Ovezgeldyev et al. [1988] described the results of their observations during an earthquake preparation (a few tens of minutes before the events). The analysis of their experimental data allowed the authors to come to the following conclusions. The preparation periods of some earthquakes (46 events) were marked by the substantial broadening of the DFD spectrum (averaged to 0.73 Hz) and by a significant growth of the DFD dispersion (7-8 times compared to the quiet moments) 10 to 70 minutes before the earthquakes. In the case of many earthquakes the broadening of the spectrum and the growth of the DFD dispersion began a few dozens of minutes before the earthquake and ended just prior to the earthquake onset.

To sum up, one of the methods of monitoring the processes that accompany earthquake preparation can be based on the recording of the magnitude and phase oscillations of GPS signals. In fact, this is a GPS version of monitoring the Kushida effect [Kushida and Kushida, 2002], the only difference being the use of decimeter waves instead of VLF ones.

7. Conclusion

1. The aim of this paper was to analyze the potential possibility of GPS monitoring for detecting the potential precursors of earthquakes, using the Hector Mine earthquake omit occurred on October 16, 1999, in California, as an example. The choice of this event was dictated by the fact that a dense network of land-based GPS sites was operating at the time of this fairly large earthquake ( M =7.1).

2. Reported in this paper is the detailed analysis of the total electron content over a sufficiently long time interval, including the day of the earthquake (October 13 to 18, 1999), following a somewhat conventional, though useful classification of the main types of the known seismic ionospheric effects: the quasiregular variation of ionospheric parameters and the generation of internal gravity waves.

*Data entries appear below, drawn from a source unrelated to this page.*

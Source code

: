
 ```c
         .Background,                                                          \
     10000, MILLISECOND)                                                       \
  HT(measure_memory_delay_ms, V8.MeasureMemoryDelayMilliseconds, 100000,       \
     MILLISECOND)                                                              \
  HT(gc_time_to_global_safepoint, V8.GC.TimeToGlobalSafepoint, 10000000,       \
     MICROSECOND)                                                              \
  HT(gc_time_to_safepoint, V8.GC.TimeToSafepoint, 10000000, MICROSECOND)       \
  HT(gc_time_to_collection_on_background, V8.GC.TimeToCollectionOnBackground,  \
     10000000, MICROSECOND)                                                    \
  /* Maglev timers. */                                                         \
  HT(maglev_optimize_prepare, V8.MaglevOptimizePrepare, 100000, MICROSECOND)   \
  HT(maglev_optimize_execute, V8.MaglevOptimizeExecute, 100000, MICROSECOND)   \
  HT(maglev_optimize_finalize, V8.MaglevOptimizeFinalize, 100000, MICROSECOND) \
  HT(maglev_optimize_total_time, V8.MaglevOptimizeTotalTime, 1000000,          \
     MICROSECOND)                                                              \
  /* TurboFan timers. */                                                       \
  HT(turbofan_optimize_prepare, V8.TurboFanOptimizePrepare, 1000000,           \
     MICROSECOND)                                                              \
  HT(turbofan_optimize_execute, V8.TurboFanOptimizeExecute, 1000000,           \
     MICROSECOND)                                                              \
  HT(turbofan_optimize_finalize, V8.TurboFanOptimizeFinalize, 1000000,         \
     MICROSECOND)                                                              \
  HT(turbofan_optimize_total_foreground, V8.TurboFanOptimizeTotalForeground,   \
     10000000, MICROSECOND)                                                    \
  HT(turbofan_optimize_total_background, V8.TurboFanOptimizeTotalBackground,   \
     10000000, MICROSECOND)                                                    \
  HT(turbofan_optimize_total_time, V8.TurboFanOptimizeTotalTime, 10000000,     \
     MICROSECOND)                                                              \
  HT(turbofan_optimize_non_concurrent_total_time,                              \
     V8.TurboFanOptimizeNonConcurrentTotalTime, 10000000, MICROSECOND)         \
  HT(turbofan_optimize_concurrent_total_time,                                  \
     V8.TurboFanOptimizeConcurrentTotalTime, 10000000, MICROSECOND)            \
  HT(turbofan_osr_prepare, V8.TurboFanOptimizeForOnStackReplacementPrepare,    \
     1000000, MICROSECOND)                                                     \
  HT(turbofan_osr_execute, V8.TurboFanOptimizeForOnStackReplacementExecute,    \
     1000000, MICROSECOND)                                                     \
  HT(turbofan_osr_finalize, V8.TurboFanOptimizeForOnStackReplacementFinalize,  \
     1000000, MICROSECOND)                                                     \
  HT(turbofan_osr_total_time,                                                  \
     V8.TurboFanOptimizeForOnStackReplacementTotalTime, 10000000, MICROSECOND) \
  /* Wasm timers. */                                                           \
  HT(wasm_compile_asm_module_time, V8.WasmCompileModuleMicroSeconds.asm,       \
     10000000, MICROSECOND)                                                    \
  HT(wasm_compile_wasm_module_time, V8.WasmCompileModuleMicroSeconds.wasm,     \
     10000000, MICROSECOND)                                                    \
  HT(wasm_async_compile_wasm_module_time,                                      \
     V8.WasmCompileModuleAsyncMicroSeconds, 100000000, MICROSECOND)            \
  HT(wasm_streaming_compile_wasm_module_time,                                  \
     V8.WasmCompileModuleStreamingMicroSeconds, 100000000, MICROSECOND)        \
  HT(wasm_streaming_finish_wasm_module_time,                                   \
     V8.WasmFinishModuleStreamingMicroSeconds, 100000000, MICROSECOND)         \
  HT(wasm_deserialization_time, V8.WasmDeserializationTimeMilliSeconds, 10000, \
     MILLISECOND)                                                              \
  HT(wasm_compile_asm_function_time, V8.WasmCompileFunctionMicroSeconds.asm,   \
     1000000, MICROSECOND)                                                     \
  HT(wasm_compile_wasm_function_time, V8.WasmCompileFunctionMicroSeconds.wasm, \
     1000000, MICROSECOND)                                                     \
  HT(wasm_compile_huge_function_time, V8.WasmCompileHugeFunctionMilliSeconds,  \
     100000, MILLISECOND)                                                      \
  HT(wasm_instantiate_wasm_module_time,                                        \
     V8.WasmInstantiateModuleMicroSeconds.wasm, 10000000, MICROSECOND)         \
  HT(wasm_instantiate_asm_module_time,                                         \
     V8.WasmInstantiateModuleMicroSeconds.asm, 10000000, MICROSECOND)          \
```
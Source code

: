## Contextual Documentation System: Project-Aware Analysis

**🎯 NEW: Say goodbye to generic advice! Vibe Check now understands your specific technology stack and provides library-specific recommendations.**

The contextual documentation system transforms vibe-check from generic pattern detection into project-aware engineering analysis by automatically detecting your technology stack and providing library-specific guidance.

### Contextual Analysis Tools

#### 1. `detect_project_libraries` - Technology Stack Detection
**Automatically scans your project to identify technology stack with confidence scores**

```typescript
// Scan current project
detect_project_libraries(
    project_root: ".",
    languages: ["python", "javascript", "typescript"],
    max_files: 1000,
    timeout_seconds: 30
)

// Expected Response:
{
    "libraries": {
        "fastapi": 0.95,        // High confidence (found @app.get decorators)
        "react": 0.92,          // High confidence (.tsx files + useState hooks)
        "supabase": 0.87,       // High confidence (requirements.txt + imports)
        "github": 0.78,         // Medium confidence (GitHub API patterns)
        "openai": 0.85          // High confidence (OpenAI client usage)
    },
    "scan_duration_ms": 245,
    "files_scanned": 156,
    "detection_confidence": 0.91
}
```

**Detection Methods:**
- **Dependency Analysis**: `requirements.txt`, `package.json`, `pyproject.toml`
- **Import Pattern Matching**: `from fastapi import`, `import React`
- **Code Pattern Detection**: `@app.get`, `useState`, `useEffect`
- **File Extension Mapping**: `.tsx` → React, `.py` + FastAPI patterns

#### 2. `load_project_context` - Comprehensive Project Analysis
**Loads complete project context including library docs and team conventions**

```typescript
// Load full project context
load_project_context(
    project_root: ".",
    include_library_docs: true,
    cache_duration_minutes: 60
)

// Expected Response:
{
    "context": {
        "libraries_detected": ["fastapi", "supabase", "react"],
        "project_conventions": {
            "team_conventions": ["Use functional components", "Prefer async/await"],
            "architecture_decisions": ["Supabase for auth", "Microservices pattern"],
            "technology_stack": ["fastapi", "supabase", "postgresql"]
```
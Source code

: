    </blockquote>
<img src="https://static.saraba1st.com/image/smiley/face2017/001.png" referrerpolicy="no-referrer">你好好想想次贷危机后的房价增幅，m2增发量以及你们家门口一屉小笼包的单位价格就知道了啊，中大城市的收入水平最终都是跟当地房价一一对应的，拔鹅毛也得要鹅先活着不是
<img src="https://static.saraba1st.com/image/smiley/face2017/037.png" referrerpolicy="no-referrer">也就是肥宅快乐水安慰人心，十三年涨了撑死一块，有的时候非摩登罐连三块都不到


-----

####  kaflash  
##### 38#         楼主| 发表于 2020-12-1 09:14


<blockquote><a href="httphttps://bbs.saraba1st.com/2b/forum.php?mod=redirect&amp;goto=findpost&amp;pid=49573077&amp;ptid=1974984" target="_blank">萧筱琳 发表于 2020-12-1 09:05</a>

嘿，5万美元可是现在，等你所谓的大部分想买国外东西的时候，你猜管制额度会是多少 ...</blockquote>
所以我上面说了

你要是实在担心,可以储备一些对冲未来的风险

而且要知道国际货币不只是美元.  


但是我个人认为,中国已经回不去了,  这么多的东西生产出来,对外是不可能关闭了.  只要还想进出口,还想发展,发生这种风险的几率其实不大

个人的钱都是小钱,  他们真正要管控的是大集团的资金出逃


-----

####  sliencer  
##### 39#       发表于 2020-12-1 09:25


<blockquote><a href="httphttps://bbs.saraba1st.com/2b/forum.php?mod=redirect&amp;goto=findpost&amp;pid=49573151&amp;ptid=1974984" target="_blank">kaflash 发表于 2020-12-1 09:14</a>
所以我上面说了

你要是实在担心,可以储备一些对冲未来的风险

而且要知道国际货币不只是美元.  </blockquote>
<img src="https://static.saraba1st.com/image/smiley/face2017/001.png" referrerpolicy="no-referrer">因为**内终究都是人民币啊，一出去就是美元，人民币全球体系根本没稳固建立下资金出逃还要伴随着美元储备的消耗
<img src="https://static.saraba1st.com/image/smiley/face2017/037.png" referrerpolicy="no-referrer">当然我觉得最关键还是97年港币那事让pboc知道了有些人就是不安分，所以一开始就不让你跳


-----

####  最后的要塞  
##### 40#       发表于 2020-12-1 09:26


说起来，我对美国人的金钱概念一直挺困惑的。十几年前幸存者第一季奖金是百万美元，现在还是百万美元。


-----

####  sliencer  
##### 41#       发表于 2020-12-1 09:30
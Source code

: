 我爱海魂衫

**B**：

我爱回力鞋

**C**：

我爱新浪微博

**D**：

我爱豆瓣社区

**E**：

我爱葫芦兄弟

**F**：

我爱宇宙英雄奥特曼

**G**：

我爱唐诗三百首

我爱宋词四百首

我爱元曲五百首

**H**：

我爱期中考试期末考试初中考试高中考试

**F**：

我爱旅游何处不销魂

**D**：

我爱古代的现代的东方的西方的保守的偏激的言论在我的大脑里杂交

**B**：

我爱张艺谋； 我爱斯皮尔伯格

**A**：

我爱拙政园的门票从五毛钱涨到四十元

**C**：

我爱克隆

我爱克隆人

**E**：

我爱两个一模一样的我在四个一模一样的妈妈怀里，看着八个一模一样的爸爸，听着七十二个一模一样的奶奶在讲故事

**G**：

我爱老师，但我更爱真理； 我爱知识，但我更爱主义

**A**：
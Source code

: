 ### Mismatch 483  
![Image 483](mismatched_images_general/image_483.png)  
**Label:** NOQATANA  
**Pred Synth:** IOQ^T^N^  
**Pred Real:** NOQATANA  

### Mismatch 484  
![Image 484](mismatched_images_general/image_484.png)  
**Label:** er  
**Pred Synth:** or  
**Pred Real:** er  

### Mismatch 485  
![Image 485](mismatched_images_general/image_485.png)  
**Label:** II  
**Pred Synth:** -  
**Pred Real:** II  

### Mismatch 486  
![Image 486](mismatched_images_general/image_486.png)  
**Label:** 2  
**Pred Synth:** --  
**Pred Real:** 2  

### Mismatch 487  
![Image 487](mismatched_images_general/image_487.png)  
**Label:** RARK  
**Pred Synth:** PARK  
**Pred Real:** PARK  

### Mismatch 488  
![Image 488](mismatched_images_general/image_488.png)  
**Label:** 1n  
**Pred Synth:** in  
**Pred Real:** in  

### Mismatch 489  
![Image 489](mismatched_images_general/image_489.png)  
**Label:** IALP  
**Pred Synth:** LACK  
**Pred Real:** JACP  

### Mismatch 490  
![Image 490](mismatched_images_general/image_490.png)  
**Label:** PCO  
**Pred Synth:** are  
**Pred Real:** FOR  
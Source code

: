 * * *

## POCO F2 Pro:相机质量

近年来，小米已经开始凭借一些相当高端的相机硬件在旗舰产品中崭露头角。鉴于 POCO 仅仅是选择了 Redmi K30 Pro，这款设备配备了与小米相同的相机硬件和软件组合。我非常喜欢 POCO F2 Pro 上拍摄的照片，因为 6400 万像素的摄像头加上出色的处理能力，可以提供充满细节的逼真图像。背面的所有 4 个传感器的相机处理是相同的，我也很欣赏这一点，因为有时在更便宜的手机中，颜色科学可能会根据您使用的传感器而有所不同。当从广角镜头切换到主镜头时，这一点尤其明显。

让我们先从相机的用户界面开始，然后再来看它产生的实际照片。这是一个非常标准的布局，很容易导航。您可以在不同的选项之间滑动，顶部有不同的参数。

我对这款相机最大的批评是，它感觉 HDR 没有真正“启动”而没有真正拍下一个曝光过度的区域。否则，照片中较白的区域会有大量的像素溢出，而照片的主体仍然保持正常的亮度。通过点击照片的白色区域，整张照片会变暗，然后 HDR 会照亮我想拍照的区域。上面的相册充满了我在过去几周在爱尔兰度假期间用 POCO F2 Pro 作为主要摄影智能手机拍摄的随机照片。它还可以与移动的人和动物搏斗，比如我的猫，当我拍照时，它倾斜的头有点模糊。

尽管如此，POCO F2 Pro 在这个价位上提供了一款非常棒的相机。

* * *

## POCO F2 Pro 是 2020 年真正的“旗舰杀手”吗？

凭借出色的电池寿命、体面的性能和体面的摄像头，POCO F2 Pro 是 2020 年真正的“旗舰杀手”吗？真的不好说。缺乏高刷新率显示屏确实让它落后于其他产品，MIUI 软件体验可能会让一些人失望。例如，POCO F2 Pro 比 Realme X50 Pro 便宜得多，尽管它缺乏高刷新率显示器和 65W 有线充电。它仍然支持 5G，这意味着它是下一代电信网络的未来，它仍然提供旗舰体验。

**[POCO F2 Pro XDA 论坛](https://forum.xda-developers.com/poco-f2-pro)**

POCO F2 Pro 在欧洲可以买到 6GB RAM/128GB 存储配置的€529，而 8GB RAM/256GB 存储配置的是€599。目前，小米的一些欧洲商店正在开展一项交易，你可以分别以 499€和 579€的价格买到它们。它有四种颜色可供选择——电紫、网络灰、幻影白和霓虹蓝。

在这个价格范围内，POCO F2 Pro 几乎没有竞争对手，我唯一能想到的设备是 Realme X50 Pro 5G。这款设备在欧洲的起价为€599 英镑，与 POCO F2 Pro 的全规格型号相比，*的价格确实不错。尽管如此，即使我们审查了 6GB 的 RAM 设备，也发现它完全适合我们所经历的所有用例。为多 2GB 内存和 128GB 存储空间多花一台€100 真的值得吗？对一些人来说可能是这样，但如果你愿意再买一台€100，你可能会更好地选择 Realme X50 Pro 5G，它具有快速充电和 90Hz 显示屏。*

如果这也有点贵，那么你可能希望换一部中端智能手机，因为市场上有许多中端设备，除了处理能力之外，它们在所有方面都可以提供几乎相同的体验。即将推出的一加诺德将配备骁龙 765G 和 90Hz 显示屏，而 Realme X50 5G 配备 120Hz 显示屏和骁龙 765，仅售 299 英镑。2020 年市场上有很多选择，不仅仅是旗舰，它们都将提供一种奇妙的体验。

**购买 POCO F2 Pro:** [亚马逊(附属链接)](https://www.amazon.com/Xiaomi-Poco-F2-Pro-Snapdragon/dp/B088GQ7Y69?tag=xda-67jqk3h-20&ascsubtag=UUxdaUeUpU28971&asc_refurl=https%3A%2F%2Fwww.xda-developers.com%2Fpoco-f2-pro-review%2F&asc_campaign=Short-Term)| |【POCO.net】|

3. However, the analysis of the TEC variations in the IGW period range suggests that the observed TEC variations seem to be controlled by the local time and even by moderate geomagnetic activity and are not associated with any of the expected processes that accompany the process of earthquake preparation. Further refinement needs data processing.

4. At the same time there are definite prospects for recording the processes of earthquake preparation by detecting small-scale ionospheric heterogeneities which are supposed to arise in the course of earthquake preparation, using the results of the special measurements of GPS signal amplitude and phase scintillations.


We are thankful to S. V. Voeikov for his help in the primary data processing. This study was supported by the Russian Foundation for Basic Research, projects nos. 00-05-72026 and 03-05-64100, and also by Project no. NSh-272.2003.5 for the governmental support of the leading scientific schools of the Russian Federation. We also thank the workers of the Scripps Orbit and Permanent Array Center (SOPAC) for their primary data of the Global GPS network in the RINEX format and the workers of the EMRG Laboratory for their data on the absolute vertical values of TEC in the IONEX format, all of these data being available in the Internet.